The lawsuit also details how, in 2016, the FDA extended the permissible gestational age of the baby for which a girl or woman may take the abortion drugs — from seven weeks gestation to ten weeks gestation. Then, in 2021, the FDA allowed abortionists to send mifepristone through the mail, which the ADF says was “in direct violation of federal law.” The FDA recently made permanent its rule to allow women and girls to receive a prescription for mifepristone via telemedicine.
The complaint alleges:
All of the FDA’s actions on chemical abortion drugs — the 2000 approval, the 2016 major changes, the 2019 generic drug approval, and the two 2021 actions to eliminate the in-person dispensing requirement — failed to acknowledge and address the federal laws that prohibit the distribution of chemical abortion drugs by postal mail, express company, or common carrier.

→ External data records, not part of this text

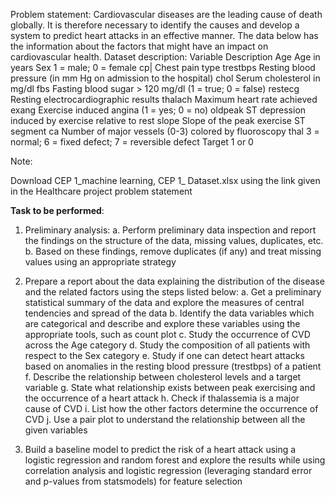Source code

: Problem statement:
Cardiovascular diseases are the leading cause of death globally. It is therefore necessary to identify the causes and develop a system to predict heart attacks in an effective manner. The data below has the information about the factors that might have an impact on cardiovascular health. 
Dataset description:
Variable	Description
Age	Age in years
Sex	1 = male; 0 = female
cp|	Chest pain type
trestbps	Resting blood pressure (in mm Hg on admission to the hospital)
chol	Serum cholesterol in mg/dl
fbs	Fasting blood sugar > 120 mg/dl (1 = true; 0 = false)
restecg	Resting electrocardiographic results
thalach	Maximum heart rate achieved
exang	Exercise induced angina (1 = yes; 0 = no)
oldpeak	ST depression induced by exercise relative to rest
slope	Slope of the peak exercise ST segment
ca	Number of major vessels (0-3) colored by fluoroscopy
thal	3 = normal; 6 = fixed defect; 7 = reversible defect
Target	1 or 0

Note:

Download  CEP 1_machine learning, CEP 1_ Dataset.xlsx using the link given in the Healthcare project problem statement

**Task to be performed**:
1.	Preliminary analysis:
a.	Perform preliminary data inspection and report the findings on the structure of the data, missing values, duplicates, etc.
b.	Based on these findings, remove duplicates (if any) and treat missing values using an appropriate strategy

2.	Prepare a report about the data explaining the distribution of the disease and the related factors using the steps listed below:
a.	Get a preliminary statistical summary of the data and explore the measures of central tendencies and spread of the data
b.	Identify the data variables which are categorical and describe and explore these variables using the appropriate tools, such as count plot 
c.	Study the occurrence of CVD across the Age category
d.	Study the composition of all patients with respect to the Sex category
e.	Study if one can detect heart attacks based on anomalies in the resting blood pressure (trestbps) of a patient
f.	Describe the relationship between cholesterol levels and a target variable
g.	State what relationship exists between peak exercising and the occurrence of a heart attack
h.	Check if thalassemia is a major cause of CVD
i.	List how the other factors determine the occurrence of CVD
j.	Use a pair plot to understand the relationship between all the given variables
3.	Build a baseline model to predict the risk of a heart attack using a logistic regression and random forest and explore the results while using correlation analysis and logistic regression (leveraging standard error and p-values from statsmodels) for feature selection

Instead, the FDA’s actions permitted and sometimes even encouraged these illegal activities.
CEO and President of ADF Kristen Waggoner celebrated the order in a statement posted to X, formerly Twitter.
“The FDA put politics over science when it stripped away meaningful safeguards on abortion drugs. Today, the Fifth Circuit agreed with ADF attorneys that those actions were lawless,” Waggoner said. “When this ruling takes effect, the FDA must restore those critical safeguards and end illegal mail-order abortions. This is a major win for women and girls and the medical professionals who serve them.”

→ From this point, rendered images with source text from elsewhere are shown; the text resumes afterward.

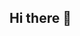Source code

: ## Hi there 👋

<!--
**jfmcginty/jfmcginty** is a ✨ _special_ ✨ repository because its `README.md` (this file) appears on your GitHub profile.

Here are some ideas to get you started:

- 🔭 I’m currently working on senolytic antibody-drug conjugates
- 🌱 I’m currently learning R and python
- 📫 How to reach me: https://johnmcginty.com/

According to former abortionist Dr. Anthony Levatino, mifepristone blocks the action of progesterone, which the mother’s body produces to nourish the pregnancy. When progesterone is blocked, the lining of the mother’s uterus deteriorates, and blood and nourishment are cut off to the developing baby, who then dies inside the mother’s womb. The drug misoprostol (also called Cytotec) then causes contractions and bleeding to expel the baby from the mother’s uterus.
The pro-abortion Guttmacher Institute found that mifepristone is used for more than half of all abortions in the United States. In 2020, the drug accounted for 53 percent of all abortions, up from 39 percent in 2017.
The case is Alliance for Hippocratic Medicine v. FDA and Danco Laboratories, No. 23-10362 in the U.S. Court of Appeals for the Fifth Circuit.